Sie hatte den Schläger, Zuhälter und was zur Hölle er sonst noch alles war, direkt nach ihrer Ankunft in Hamburg von den Straßen St. Paulis weg rekrutiert und diesen Schritt bisher nicht bereut.
Jedenfalls meistens nicht. Ronny hatte die irritierende Angewohnheit, ständig an seinen maßgeschneiderten Anzügen herumzuzupfen, als würden sie nicht richtig sitzen, was Blödsinn war. Sie saßen hervorragend. Wozu bezahlte sie sonst diese Witzfigur von Schneider?
»Warum malträtieren Sie den armen Stoff so?«, fragte Ophelia
schneidend, als Ronny sich wieder einmal den Daumen in seinen Hemdkragen schob im Versuch, ihn zu lockern.
»Dreißig Jahre uffm Kiez, Sanderin. Ich hab immer nur kurze Hosen und ein T-Shirt getragen. Jeden Tag mein Lebn lang. Sommers wie winters.« Er kratzte sich am Hals, an dem die alten, dunkel gewordenen Tattoos zu einer undefinierbaren Masse aus Linien und Farben verschwommen waren. Der Mann trug Hemden aus hundert Prozent Baumwolle. Was sollte da schon kratzen?
»Seit zehn Jahren arbeiten Sie aber ausschließlich für mich.
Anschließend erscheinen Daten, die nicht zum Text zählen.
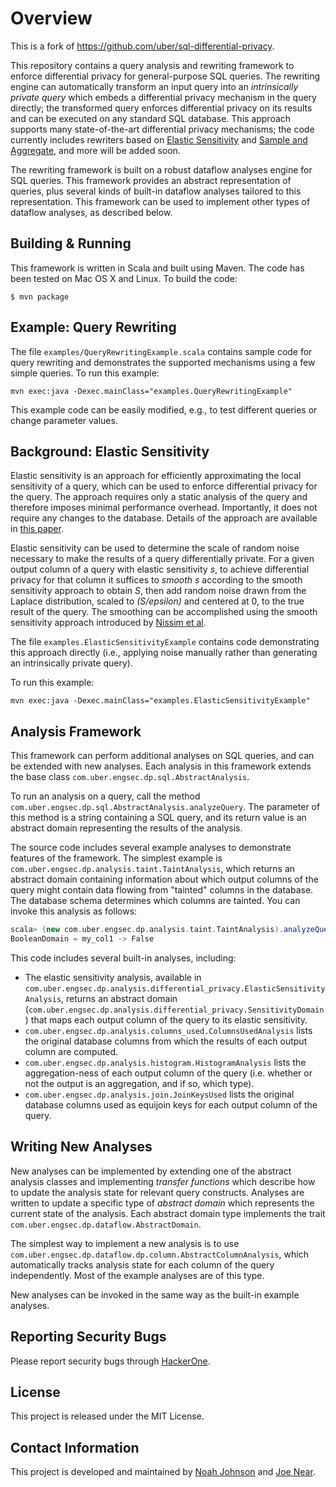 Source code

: # Overview

This is a fork of https://github.com/uber/sql-differential-privacy.

This repository contains a query analysis and rewriting framework to enforce differential privacy for general-purpose
SQL queries. The rewriting engine can automatically transform an input query into an *intrinsically private query* which
embeds a differential privacy mechanism in the query directly; the transformed query enforces differential privacy on
its results and can be executed on any standard SQL database. This approach supports many state-of-the-art
differential privacy mechanisms; the code currently includes rewriters based on [Elastic Sensitivity](https://arxiv.org/abs/1706.09479) and
[Sample and Aggregate](http://citeseerx.ist.psu.edu/viewdoc/download?doi=10.1.1.296.2379&rep=rep1&type=pdf), and more will be added soon.

The rewriting framework is built on a robust dataflow analyses engine for SQL queries. This framework
provides an abstract representation of queries, plus several kinds of built-in dataflow analyses tailored to this
representation. This framework can be used to implement other types of dataflow analyses, as described below.

## Building & Running

This framework is written in Scala and built using Maven. The code has been tested on Mac OS X and Linux. To build the code:

```
$ mvn package
```

## Example: Query Rewriting

The file `examples/QueryRewritingExample.scala` contains sample code for query rewriting and demonstrates the supported
mechanisms using a few simple queries. To run this example:
```
mvn exec:java -Dexec.mainClass="examples.QueryRewritingExample"
```

This example code can be easily modified, e.g., to test different queries or change parameter values.

## Background: Elastic Sensitivity

Elastic sensitivity is an approach for efficiently approximating the local sensitivity of a query, which can be used to
enforce differential privacy for the query. The approach requires only a static analysis of the query and therefore
imposes minimal performance overhead. Importantly, it does not require any changes to the database.
Details of the approach are available in [this paper](https://arxiv.org/abs/1706.09479).

Elastic sensitivity can be used to determine the scale of random noise necessary to make the results of a query
differentially private. For a given output column of a query with elastic sensitivity *s*, to achieve
differential privacy for that column it suffices to *smooth* *s* according to the smooth sensitivity approach to obtain
*S*, then add random noise drawn from the Laplace distribution, scaled to *(S/epsilon)* and centered at 0, to the true
result of the query. The smoothing can be accomplished using the smooth sensitivity approach introduced by [Nissim et al](http://www.cse.psu.edu/~ads22/pubs/NRS07/NRS07-full-draft-v1.pdf).

The file `examples.ElasticSensitivityExample` contains code demonstrating this approach directly (i.e., applying noise manually rather than generating an intrinsically private query).

To run this example:
```
mvn exec:java -Dexec.mainClass="examples.ElasticSensitivityExample"
```

 
## Analysis Framework

This framework can perform additional analyses on SQL queries, and can be extended with new analyses.
Each analysis in this framework extends the base class `com.uber.engsec.dp.sql.AbstractAnalysis`. 

To run an analysis on a query, call the method `com.uber.engsec.dp.sql.AbstractAnalysis.analyzeQuery`.
The parameter of this method is a string containing a SQL query, and its return value is an abstract domain representing
the results of the analysis.

The source code includes several example analyses to demonstrate features of the framework. The simplest example is `com.uber.engsec.dp.analysis.taint.TaintAnalysis`, which returns an abstract domain containing information about which output columns of the query might contain data flowing from "tainted" columns in the database. The database schema determines which columns are tainted. You can invoke this analysis as follows:

```scala
scala> (new com.uber.engsec.dp.analysis.taint.TaintAnalysis).analyzeQuery("SELECT my_col1 FROM my_table")
BooleanDomain = my_col1 -> False
```

This code includes several built-in analyses, including:

  - The elastic sensitivity analysis, available in `com.uber.engsec.dp.analysis.differential_privacy.ElasticSensitivityAnalysis`, returns an abstract domain (`com.uber.engsec.dp.analysis.differential_privacy.SensitivityDomain`) that maps each output column of the query to its elastic sensitivity.
  - `com.uber.engsec.dp.analysis.columns_used.ColumnsUsedAnalysis` lists the original database columns
  from which the results of each output column are computed.
  - `com.uber.engsec.dp.analysis.histogram.HistogramAnalysis` lists the aggregation-ness of each
  output column of the query (i.e. whether or not the output is an aggregation, and if so, which type).
  - `com.uber.engsec.dp.analysis.join.JoinKeysUsed` lists the original database columns used as equijoin
  keys for each output column of the query.

## Writing New Analyses

New analyses can be implemented by extending one of the abstract analysis classes and implementing *transfer functions*
which describe how to update the analysis state for relevant query constructs. Analyses are written to update a
specific type of *abstract domain* which represents the current state of the analysis. Each abstract domain type
implements the trait `com.uber.engsec.dp.dataflow.AbstractDomain`.

The simplest way to implement a new analysis is to use `com.uber.engsec.dp.dataflow.dp.column.AbstractColumnAnalysis`,
which automatically tracks analysis state for each column of the query independently. Most of the example analyses are
of this type.

New analyses can be invoked in the same way as the built-in example analyses.

## Reporting Security Bugs

Please report security bugs through [HackerOne](https://hackerone.com/uber).

## License

This project is released under the MIT License.

## Contact Information

This project is developed and maintained by [Noah Johnson](mailto:noahj@berkeley.edu) and [Joe Near](mailto:jnear@berkeley.edu).
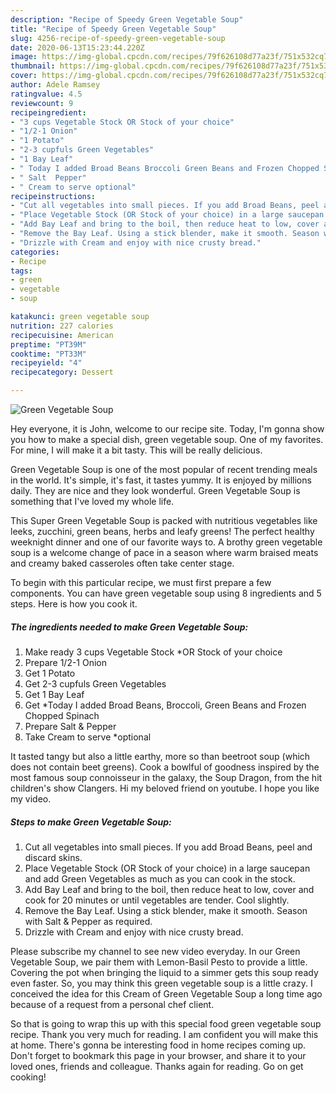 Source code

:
 ```yaml
---
description: "Recipe of Speedy Green Vegetable Soup"
title: "Recipe of Speedy Green Vegetable Soup"
slug: 4256-recipe-of-speedy-green-vegetable-soup
date: 2020-06-13T15:23:44.220Z
image: https://img-global.cpcdn.com/recipes/79f626108d77a23f/751x532cq70/green-vegetable-soup-recipe-main-photo.jpg
thumbnail: https://img-global.cpcdn.com/recipes/79f626108d77a23f/751x532cq70/green-vegetable-soup-recipe-main-photo.jpg
cover: https://img-global.cpcdn.com/recipes/79f626108d77a23f/751x532cq70/green-vegetable-soup-recipe-main-photo.jpg
author: Adele Ramsey
ratingvalue: 4.5
reviewcount: 9
recipeingredient:
- "3 cups Vegetable Stock OR Stock of your choice"
- "1/2-1 Onion"
- "1 Potato"
- "2-3 cupfuls Green Vegetables"
- "1 Bay Leaf"
- " Today I added Broad Beans Broccoli Green Beans and Frozen Chopped Spinach"
- " Salt  Pepper"
- " Cream to serve optional"
recipeinstructions:
- "Cut all vegetables into small pieces. If you add Broad Beans, peel and discard skins."
- "Place Vegetable Stock (OR Stock of your choice) in a large saucepan and add Green Vegetables as much as you can cook in the stock."
- "Add Bay Leaf and bring to the boil, then reduce heat to low, cover and cook for 20 minutes or until vegetables are tender. Cool slightly."
- "Remove the Bay Leaf. Using a stick blender, make it smooth. Season with Salt &amp; Pepper as required."
- "Drizzle with Cream and enjoy with nice crusty bread."
categories:
- Recipe
tags:
- green
- vegetable
- soup

katakunci: green vegetable soup 
nutrition: 227 calories
recipecuisine: American
preptime: "PT39M"
cooktime: "PT33M"
recipeyield: "4"
recipecategory: Dessert

---
```



![Green Vegetable Soup](https://img-global.cpcdn.com/recipes/79f626108d77a23f/751x532cq70/green-vegetable-soup-recipe-main-photo.jpg)

Hey everyone, it is John, welcome to our recipe site. Today, I'm gonna show you how to make a special dish, green vegetable soup. One of my favorites. For mine, I will make it a bit tasty. This will be really delicious.

Green Vegetable Soup is one of the most popular of recent trending meals in the world. It's simple, it's fast, it tastes yummy. It is enjoyed by millions daily. They are nice and they look wonderful. Green Vegetable Soup is something that I've loved my whole life.

This Super Green Vegetable Soup is packed with nutritious vegetables like leeks, zucchini, green beans, herbs and leafy greens! The perfect healthy weeknight dinner and one of our favorite ways to. A brothy green vegetable soup is a welcome change of pace in a season where warm braised meats and creamy baked casseroles often take center stage.


To begin with this particular recipe, we must first prepare a few components. You can have green vegetable soup using 8 ingredients and 5 steps. Here is how you cook it.

<!--inarticleads1-->

##### The ingredients needed to make Green Vegetable Soup:

1. Make ready 3 cups Vegetable Stock *OR Stock of your choice
1. Prepare 1/2-1 Onion
1. Get 1 Potato
1. Get 2-3 cupfuls Green Vegetables
1. Get 1 Bay Leaf
1. Get  *Today I added Broad Beans, Broccoli, Green Beans and Frozen Chopped Spinach
1. Prepare  Salt &amp; Pepper
1. Take  Cream to serve *optional


It tasted tangy but also a little earthy, more so than beetroot soup (which does not contain beet greens). Cook a bowlful of goodness inspired by the most famous soup connoisseur in the galaxy, the Soup Dragon, from the hit children&#39;s show Clangers. Hi my beloved friend on youtube. I hope you like my video. 

<!--inarticleads2-->

##### Steps to make Green Vegetable Soup:

1. Cut all vegetables into small pieces. If you add Broad Beans, peel and discard skins.
1. Place Vegetable Stock (OR Stock of your choice) in a large saucepan and add Green Vegetables as much as you can cook in the stock.
1. Add Bay Leaf and bring to the boil, then reduce heat to low, cover and cook for 20 minutes or until vegetables are tender. Cool slightly.
1. Remove the Bay Leaf. Using a stick blender, make it smooth. Season with Salt &amp; Pepper as required.
1. Drizzle with Cream and enjoy with nice crusty bread.


Please subscribe my channel to see new video everyday. In our Green Vegetable Soup, we pair them with Lemon-Basil Pesto to provide a little. Covering the pot when bringing the liquid to a simmer gets this soup ready even faster. So, you may think this green vegetable soup is a little crazy. I conceived the idea for this Cream of Green Vegetable Soup a long time ago because of a request from a personal chef client. 

So that is going to wrap this up with this special food green vegetable soup recipe. Thank you very much for reading. I am confident you will make this at home. There's gonna be interesting food in home recipes coming up. Don't forget to bookmark this page in your browser, and share it to your loved ones, friends and colleague. Thanks again for reading. Go on get cooking!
Und es wäre langsam an der Zeit, sich auch so zu benehmen, König. Ich lege Wert darauf.«
Ophelia zog eine Augenbraue nach oben, und Ronny faltete brav die Hände vor der Brust und nickte. »Natürlich.«
Als sie ihn angesprochen und ihm ein Angebot gemacht hatte, das eigentlich niemand in seiner Situation hätte ablehnen können, hatte Ronny kaltschnäuzig Forderungen gestellt. Er hatte darauf bestanden, sie Sanderin nennen zu dürfen (nicht Chef oder Boss, weil er hatte keinen Chef oder Boss), und hatte ihr eröffnet, dass er sich niemals so eine fein geschliffene Sprache anschaffen würde, wie sie sie am Leibe trug.
Das hatte Ophelia gefallen. Sie mochte es, wenn Menschen versuchten, das meiste aus allem herauszuholen. Wenn sie mit festem Blick Forderungen stellten, selbst wenn es noch so lächerliche Forderungen waren. Solche Leute verstand sie; sie traute ihnen, weil sie ihr ähnelten. Und dass er sich eine andere Sprache angewöhnte, wollte sie gar nicht. Zusammen mit dem tätowierten Körper und dem Stiernacken kommunizierte seine Ausdrucksweise eindeutig, dass mit Ronny kein Spaß zu machen war. Unterschwellig, aber eindeutig.
»Irgendwas Neues?«
Ronny straffte die Schultern. »Wir haben den Hacker aus dem Gefängnis geholt, wie Sie gesagt haben. Er ist unten und wird von Rosa
ein bisschen aufgepäppelt und hübsch gemacht. Der Junge weiß, dass ihn seine Flucht was kosten wird, er ist nicht dumm und bereit zu kooperieren. Ich glaube auch, er ist schon ziemlich neugierig.«
Ophelia nickte. »Gut.«
»Allerdings schätze ich nicht, dass er alleine in der Lage sein wird …«
Ophelia schnaubte und schnitt ihrem Sicherheitschef das Wort ab. »Was Sie schätzen oder nicht, ist in diesem Zusammenhang nicht von Belang, König«, sagte sie scharf. »Oder sind Sie neuerdings Computerexperte?«
Ronny Könighaus wurde rot. »Nein, natürlich nicht«, brummelte er. Gut so. Kleinlaut waren ihr Männer am liebsten. Korrektur: Kleinlaut waren ihr Menschen am liebsten.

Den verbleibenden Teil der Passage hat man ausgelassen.